In the same way as with a radioimmunoassay, the principle of the radioreceptor assay is based on the biospecific detection of a ligand (used in a planned manner for the assay), e.g. a hormone, pharmacon, neurotransmitter, etc. at the corresponding target or acceptor molecule, e.g. an antibody in the radioimmunoassay or a receptor in the radioreceptor assay. As a result of the radioactive labelling of such a ligand used in a planned manner, an observable molecule is obtained, i.e. the tracer, which is in competitive interaction with an unlabelled ligand and therefore the similar, but unobservable, molecule. Through such measures a test system is obtained, which makes it possible to measure an unknown concentration of such a ligand.

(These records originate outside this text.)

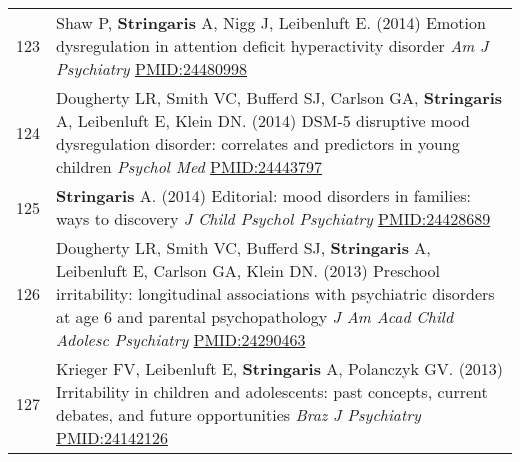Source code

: \documentclass[
]{article}
\begin{document}
\begin{longtable}[]{@{}ll@{}}
\begin{minipage}[t]{0.01\columnwidth}\raggedright
123\strut
\end{minipage} & \begin{minipage}[t]{0.94\columnwidth}\raggedright
Shaw P, \textbf{Stringaris} A, Nigg J, Leibenluft E. (2014) Emotion
dysregulation in attention deficit hyperactivity disorder \emph{Am J
Psychiatry} \url{PMID:24480998}\strut
\end{minipage}\tabularnewline
\begin{minipage}[t]{0.01\columnwidth}\raggedright
124\strut
\end{minipage} & \begin{minipage}[t]{0.94\columnwidth}\raggedright
Dougherty LR, Smith VC, Bufferd SJ, Carlson GA, \textbf{Stringaris} A,
Leibenluft E, Klein DN. (2014) DSM-5 disruptive mood dysregulation
disorder: correlates and predictors in young children \emph{Psychol Med}
\url{PMID:24443797}\strut
\end{minipage}\tabularnewline
\begin{minipage}[t]{0.01\columnwidth}\raggedright
125\strut
\end{minipage} & \begin{minipage}[t]{0.94\columnwidth}\raggedright
\textbf{Stringaris} A. (2014) Editorial: mood disorders in families:
ways to discovery \emph{J Child Psychol Psychiatry}
\url{PMID:24428689}\strut
\end{minipage}\tabularnewline
\begin{minipage}[t]{0.01\columnwidth}\raggedright
126\strut
\end{minipage} & \begin{minipage}[t]{0.94\columnwidth}\raggedright
Dougherty LR, Smith VC, Bufferd SJ, \textbf{Stringaris} A, Leibenluft E,
Carlson GA, Klein DN. (2013) Preschool irritability: longitudinal
associations with psychiatric disorders at age 6 and parental
psychopathology \emph{J Am Acad Child Adolesc Psychiatry}
\url{PMID:24290463}\strut
\end{minipage}\tabularnewline
\begin{minipage}[t]{0.01\columnwidth}\raggedright
127\strut
\end{minipage} & \begin{minipage}[t]{0.94\columnwidth}\raggedright
Krieger FV, Leibenluft E, \textbf{Stringaris} A, Polanczyk GV. (2013)
Irritability in children and adolescents: past concepts, current
debates, and future opportunities \emph{Braz J Psychiatry}
\url{PMID:24142126}\strut
\end{minipage}\tabularnewline

\end{longtable}
\end{document}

While radioimmunoassay has become a widely used routine method and is used to a significant extent as an analytical method at present, radioreceptor assay is only rarely used for this purpose.
One of the main reasons for this is that the handling of biologically active receptors is more difficult than with an antibody. The prerequisite for a routine method is, apart from relatively simple handling (method simplicity) and the accompanying economical aspects, mainly the "stability" of the chemical or biological reactant. This means the stability of the actual analysis substance and its stability within the analytical reaction.
However, in solution, biologically active receptors are unstable and must therefore be frozen solid until just before they undergo analytical use. In addition, they are so unstable that even if this condition is briefly not fulfilled, the receptor can be made unuseable. It is obvious that such sensitive characteristics make it impossible to use as a routine method such a fundamentally useable analysis mechanism.